Some people didn’t like the election of Trump; they decided to blame everything on Russia; staying in power and expanding the empire was more important than the survival of humanity; crimes involving poison and gas were solved in record time – and the blame was always aimed at Russia.
Why did Russia place its borders so close to all those US military bases?
The Liberal World Order
I know my comments on this topic really bother some readers. So I won’t say anything; I will merely cite someone else – via a link offered at LRC:
In his book The Hidden God, Lucien Goldmann draws some interesting conclusions, suggesting that the foundations of Western culture have rationalistic and tragic origins, and that a society immersed in these concepts that have “abolish[ed] both God and the community … [soon sees] … the disappearance of any external norm which might guide the individual in his life and actions.” And because by its very nature liberalism must carry on, in its mechanical fashion, “liberating” the individual from any form of structure (social classes, the Church, family, society, and gender, ultimately liberating man from his very self), in the absence of any standards of deterrence, it is quite logical that the Western world was destined to eventually find itself in crisis.

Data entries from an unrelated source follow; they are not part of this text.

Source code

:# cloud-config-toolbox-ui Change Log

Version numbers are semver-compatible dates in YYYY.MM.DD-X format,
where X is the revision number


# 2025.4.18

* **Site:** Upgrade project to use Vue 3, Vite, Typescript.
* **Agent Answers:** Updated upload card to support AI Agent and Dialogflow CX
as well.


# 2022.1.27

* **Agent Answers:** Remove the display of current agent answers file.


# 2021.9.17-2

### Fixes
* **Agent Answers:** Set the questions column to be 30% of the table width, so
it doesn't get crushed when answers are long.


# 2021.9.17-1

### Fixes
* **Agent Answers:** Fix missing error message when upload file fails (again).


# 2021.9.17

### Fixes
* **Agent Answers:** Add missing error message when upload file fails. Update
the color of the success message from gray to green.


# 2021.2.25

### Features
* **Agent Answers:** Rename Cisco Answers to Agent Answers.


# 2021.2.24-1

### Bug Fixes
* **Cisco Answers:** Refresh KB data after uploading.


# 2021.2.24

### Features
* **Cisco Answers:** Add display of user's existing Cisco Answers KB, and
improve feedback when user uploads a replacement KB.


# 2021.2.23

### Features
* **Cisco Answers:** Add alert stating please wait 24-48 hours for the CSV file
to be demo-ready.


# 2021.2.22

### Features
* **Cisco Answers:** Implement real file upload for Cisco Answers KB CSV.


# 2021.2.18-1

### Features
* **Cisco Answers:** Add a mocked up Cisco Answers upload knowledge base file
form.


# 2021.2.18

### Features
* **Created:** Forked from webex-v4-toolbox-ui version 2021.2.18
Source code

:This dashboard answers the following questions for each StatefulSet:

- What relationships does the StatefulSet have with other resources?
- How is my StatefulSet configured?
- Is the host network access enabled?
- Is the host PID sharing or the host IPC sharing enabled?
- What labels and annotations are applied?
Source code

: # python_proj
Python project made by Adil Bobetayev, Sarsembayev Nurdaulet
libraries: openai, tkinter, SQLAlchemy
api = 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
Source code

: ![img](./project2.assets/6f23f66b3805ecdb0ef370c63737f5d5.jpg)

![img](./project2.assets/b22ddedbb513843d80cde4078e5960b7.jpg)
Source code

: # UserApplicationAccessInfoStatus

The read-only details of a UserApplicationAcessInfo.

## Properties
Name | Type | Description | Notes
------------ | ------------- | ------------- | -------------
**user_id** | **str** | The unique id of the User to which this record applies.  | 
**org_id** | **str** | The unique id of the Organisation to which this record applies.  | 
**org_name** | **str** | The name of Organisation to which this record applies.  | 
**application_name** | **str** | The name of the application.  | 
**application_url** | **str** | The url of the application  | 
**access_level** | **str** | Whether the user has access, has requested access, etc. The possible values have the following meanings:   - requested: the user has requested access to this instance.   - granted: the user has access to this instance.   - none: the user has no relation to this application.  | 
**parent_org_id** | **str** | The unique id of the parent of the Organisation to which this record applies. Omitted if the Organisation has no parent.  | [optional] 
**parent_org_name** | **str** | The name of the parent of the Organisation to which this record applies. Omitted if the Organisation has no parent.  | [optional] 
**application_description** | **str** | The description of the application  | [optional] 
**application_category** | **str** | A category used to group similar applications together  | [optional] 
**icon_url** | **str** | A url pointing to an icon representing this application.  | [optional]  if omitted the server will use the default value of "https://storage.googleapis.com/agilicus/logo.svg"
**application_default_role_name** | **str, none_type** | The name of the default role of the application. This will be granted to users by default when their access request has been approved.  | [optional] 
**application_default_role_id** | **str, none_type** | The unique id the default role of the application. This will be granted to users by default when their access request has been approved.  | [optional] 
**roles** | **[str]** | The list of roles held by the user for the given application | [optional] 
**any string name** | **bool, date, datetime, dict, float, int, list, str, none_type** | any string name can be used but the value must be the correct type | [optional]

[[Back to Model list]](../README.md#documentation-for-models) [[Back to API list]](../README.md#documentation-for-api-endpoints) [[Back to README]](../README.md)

Well, I will say two things: first, I recall a time, long, long ago when Unhappy Conservative said something along these lines. I didn’t understand it then; this idea has grown on me since. Second, I am going to see if I can get my hands on a copy of this book.

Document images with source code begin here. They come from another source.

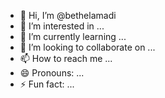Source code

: - 👋 Hi, I’m @bethelamadi
- 👀 I’m interested in ...
- 🌱 I’m currently learning ...
- 💞️ I’m looking to collaborate on ...
- 📫 How to reach me ...
- 😄 Pronouns: ...
- ⚡ Fun fact: ...

<!---
bethelamadi/bethelamadi is a ✨ special ✨ repository because its `README.md` (this file) appears on your GitHub profile.
You can click the Preview link to take a look at your changes.
--->
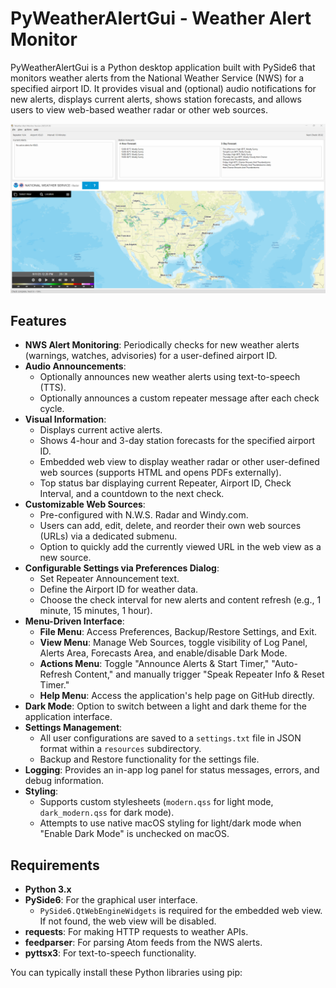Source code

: # PyWeatherAlertGui - Weather Alert Monitor

PyWeatherAlertGui is a Python desktop application built with PySide6 that monitors weather alerts from the National Weather Service (NWS) for a specified airport ID. It provides visual and (optional) audio notifications for new alerts, displays current alerts, shows station forecasts, and allows users to view web-based weather radar or other web sources.

<a href="https://github.com/nicarley/PythonWeatherAlerts/blob/master/resources/pyweather.png?raw=true">
<img src="https://github.com/nicarley/PythonWeatherAlerts/blob/master/resources/pyweather.png?raw=true" width="800px" />
</a>

## Features

-   **NWS Alert Monitoring**: Periodically checks for new weather alerts (warnings, watches, advisories) for a user-defined airport ID.
-   **Audio Announcements**:
    -   Optionally announces new weather alerts using text-to-speech (TTS).
    -   Optionally announces a custom repeater message after each check cycle.
-   **Visual Information**:
    -   Displays current active alerts.
    -   Shows 4-hour and 3-day station forecasts for the specified airport ID.
    -   Embedded web view to display weather radar or other user-defined web sources (supports HTML and opens PDFs externally).
    -   Top status bar displaying current Repeater, Airport ID, Check Interval, and a countdown to the next check.
-   **Customizable Web Sources**:
    -   Pre-configured with N.W.S. Radar and Windy.com.
    -   Users can add, edit, delete, and reorder their own web sources (URLs) via a dedicated submenu.
    -   Option to quickly add the currently viewed URL in the web view as a new source.
-   **Configurable Settings via Preferences Dialog**:
    -   Set Repeater Announcement text.
    -   Define the Airport ID for weather data.
    -   Choose the check interval for new alerts and content refresh (e.g., 1 minute, 15 minutes, 1 hour).
-   **Menu-Driven Interface**:
    -   **File Menu**: Access Preferences, Backup/Restore Settings, and Exit.
    -   **View Menu**: Manage Web Sources, toggle visibility of Log Panel, Alerts Area, Forecasts Area, and enable/disable Dark Mode.
    -   **Actions Menu**: Toggle "Announce Alerts & Start Timer," "Auto-Refresh Content," and manually trigger "Speak Repeater Info & Reset Timer."
    -   **Help Menu**: Access the application's help page on GitHub directly.
-   **Dark Mode**: Option to switch between a light and dark theme for the application interface.
-   **Settings Management**:
    -   All user configurations are saved to a `settings.txt` file in JSON format within a `resources` subdirectory.
    -   Backup and Restore functionality for the settings file.
-   **Logging**: Provides an in-app log panel for status messages, errors, and debug information.
-   **Styling**:
    -   Supports custom stylesheets (`modern.qss` for light mode, `dark_modern.qss` for dark mode).
    -   Attempts to use native macOS styling for light/dark mode when "Enable Dark Mode" is unchecked on macOS.

## Requirements

-   **Python 3.x**
-   **PySide6**: For the graphical user interface.
    -   `PySide6.QtWebEngineWidgets` is required for the embedded web view. If not found, the web view will be disabled.
-   **requests**: For making HTTP requests to weather APIs.
-   **feedparser**: For parsing Atom feeds from the NWS alerts.
-   **pyttsx3**: For text-to-speech functionality.

You can typically install these Python libraries using pip:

It seems that some of those who knew Rothbard best don’t seem to find my approach to and understanding of Rothbard to be an issue. In addition to the several comments made by some of you to this effect, I have received feedback along these lines from two individuals who were about as close to Rothbard as anyone.
Rothbard would love what I am doing and the way I am doing it – that’s what they tell me. It seems maybe only those who look to him as a god might feel otherwise.
A sneak peek into my next post in review of the book The Germanization of Early Medieval Christianity: A Sociohistorical Approach to Religious Transformation, by James C. Russell.
It is striking how much universal Christianity and universal libertarianism have in common. Both claim to offer a message to every human on earth; both claim to offer the possibility of salvation.
Two differences – and these, I suggest, are not unimportant: first, Christianity offers moral guidance, a guidance necessary if one hopes to find some semblance of peace on earth. Second, and infinitely more important: Christianity is backed by…oh, what’s his name…oh yeah, Christ: the Son of God.
It strikes me that some connection to the supernatural is necessary if one is to believe in any universal calling for mankind. Let’s just say I find as more likely some supernatural connections as opposed to others.
Libertarians for Israel?
One more position to ensure that people of goodwill will spend exactly zero time looking into the value of libertarianism as a political philosophy:
BBC: Palestinian officials say at least 16 people have been killed by Israeli forces and hundreds more wounded during protests at the Gaza-Israeli border.